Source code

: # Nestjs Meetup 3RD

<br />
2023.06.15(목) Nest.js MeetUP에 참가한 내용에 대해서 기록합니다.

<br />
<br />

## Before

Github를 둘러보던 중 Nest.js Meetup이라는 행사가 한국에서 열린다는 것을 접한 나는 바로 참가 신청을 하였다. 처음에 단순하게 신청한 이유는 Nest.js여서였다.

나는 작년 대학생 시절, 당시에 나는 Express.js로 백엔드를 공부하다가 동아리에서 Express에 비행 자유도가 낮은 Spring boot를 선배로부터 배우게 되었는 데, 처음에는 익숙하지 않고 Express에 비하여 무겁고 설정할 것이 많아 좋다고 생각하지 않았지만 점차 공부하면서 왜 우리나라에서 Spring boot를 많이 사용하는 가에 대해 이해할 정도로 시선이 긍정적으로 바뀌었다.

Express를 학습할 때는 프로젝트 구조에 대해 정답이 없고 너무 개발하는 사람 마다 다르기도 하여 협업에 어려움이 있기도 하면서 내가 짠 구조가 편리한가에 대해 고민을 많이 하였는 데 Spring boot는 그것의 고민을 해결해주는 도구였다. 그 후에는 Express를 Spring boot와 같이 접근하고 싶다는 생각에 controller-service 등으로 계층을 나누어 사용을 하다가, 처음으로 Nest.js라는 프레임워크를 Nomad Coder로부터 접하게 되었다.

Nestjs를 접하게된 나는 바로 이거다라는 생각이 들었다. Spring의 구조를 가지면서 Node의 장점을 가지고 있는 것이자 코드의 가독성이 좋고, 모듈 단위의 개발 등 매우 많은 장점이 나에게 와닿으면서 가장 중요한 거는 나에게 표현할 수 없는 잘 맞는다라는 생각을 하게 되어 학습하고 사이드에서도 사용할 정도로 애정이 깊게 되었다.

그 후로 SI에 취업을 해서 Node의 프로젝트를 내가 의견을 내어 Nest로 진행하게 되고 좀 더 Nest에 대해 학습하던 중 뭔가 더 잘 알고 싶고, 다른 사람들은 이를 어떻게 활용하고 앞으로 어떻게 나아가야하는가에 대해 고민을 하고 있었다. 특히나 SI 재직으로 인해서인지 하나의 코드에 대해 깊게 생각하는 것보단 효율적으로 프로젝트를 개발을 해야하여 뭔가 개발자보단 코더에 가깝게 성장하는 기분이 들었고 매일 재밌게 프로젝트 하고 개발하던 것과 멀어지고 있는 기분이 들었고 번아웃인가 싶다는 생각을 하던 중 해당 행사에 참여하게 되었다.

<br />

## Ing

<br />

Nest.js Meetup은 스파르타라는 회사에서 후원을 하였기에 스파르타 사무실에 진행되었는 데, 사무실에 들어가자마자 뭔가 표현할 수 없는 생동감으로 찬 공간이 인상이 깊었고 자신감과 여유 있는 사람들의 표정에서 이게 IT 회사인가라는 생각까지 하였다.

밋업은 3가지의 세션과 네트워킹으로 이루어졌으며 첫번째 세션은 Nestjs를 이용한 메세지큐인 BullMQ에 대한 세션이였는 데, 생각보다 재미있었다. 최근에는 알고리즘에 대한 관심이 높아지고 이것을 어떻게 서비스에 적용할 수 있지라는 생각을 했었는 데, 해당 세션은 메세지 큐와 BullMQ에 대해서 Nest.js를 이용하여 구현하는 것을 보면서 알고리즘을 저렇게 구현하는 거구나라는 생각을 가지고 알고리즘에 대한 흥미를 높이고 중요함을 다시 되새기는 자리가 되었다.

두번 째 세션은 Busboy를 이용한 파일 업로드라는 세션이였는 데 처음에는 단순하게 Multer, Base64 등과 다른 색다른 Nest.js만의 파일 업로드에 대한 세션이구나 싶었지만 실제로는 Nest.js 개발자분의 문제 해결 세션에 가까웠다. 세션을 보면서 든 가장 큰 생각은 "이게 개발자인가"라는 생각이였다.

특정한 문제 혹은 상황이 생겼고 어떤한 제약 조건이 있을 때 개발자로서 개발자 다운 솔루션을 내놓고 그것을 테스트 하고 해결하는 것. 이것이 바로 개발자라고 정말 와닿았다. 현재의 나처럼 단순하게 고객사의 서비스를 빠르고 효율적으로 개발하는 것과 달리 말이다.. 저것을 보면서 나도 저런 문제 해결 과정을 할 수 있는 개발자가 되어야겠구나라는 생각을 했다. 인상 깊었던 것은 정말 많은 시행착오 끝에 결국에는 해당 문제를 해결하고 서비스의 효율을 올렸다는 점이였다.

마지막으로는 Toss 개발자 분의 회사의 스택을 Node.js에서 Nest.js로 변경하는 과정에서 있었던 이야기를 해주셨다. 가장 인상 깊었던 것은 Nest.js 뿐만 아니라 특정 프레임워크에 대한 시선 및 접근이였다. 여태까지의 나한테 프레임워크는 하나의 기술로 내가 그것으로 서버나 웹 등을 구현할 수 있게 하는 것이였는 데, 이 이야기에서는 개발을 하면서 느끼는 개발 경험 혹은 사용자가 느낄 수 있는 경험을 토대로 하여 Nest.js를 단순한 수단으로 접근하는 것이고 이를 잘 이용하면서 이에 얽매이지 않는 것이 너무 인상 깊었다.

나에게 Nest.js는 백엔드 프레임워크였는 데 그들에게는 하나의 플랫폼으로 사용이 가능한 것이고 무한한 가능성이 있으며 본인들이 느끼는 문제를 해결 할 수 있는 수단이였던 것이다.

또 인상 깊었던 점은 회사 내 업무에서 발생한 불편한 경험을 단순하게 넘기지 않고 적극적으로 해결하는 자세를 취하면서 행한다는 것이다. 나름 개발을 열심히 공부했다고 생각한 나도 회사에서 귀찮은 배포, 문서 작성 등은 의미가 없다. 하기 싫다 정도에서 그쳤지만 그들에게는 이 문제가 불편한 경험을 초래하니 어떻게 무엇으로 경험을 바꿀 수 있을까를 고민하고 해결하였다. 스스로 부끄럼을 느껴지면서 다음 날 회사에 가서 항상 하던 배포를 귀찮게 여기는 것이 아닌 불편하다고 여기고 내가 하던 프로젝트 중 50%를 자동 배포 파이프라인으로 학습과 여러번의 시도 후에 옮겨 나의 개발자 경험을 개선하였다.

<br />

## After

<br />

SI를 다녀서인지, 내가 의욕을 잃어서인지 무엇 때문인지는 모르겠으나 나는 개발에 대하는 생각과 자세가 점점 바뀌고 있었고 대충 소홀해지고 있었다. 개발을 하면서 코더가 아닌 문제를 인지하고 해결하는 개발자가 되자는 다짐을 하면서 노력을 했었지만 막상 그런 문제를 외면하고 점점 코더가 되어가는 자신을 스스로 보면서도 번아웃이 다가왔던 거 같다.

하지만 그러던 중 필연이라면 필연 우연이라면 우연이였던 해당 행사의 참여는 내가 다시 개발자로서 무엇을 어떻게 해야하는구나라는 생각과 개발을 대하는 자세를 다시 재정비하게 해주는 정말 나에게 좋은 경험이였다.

--

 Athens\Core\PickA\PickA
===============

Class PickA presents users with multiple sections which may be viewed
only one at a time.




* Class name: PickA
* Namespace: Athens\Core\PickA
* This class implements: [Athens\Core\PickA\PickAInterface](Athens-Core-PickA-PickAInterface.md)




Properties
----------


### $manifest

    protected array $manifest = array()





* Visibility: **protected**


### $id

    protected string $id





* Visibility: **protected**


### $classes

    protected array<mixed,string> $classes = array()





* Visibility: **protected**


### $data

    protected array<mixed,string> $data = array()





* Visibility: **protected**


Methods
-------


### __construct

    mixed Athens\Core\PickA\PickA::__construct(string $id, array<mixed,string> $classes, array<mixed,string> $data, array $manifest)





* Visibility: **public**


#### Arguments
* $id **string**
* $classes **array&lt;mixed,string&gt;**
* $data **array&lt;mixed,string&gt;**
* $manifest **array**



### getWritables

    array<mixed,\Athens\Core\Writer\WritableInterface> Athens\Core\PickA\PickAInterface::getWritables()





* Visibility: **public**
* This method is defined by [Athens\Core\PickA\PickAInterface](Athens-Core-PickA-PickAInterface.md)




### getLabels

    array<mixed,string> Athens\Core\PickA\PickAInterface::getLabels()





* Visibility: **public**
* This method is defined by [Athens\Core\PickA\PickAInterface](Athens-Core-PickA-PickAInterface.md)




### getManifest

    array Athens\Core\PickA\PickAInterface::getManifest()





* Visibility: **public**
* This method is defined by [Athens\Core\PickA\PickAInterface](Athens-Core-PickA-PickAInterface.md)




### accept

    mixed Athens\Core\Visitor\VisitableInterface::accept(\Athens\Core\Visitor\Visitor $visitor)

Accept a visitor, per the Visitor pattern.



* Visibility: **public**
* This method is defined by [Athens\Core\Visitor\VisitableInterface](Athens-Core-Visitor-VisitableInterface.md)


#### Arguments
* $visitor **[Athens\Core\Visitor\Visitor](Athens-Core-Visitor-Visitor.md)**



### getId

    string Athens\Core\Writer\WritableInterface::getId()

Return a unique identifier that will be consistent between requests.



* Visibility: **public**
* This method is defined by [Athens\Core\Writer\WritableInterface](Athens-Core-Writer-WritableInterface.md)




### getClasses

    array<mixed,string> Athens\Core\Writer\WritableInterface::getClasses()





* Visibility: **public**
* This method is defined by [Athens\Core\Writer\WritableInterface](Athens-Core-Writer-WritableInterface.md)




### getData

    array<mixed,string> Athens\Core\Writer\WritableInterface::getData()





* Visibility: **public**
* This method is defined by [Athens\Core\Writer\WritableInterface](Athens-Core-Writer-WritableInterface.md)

> _EXERCISE PROMPT_: Only lines holding the word "getLabels" are wanted; copy each one from the listing.

> _TASK ANSWER_:
### getLabels
    array<mixed,string> Athens\Core\PickA\PickAInterface::getLabels()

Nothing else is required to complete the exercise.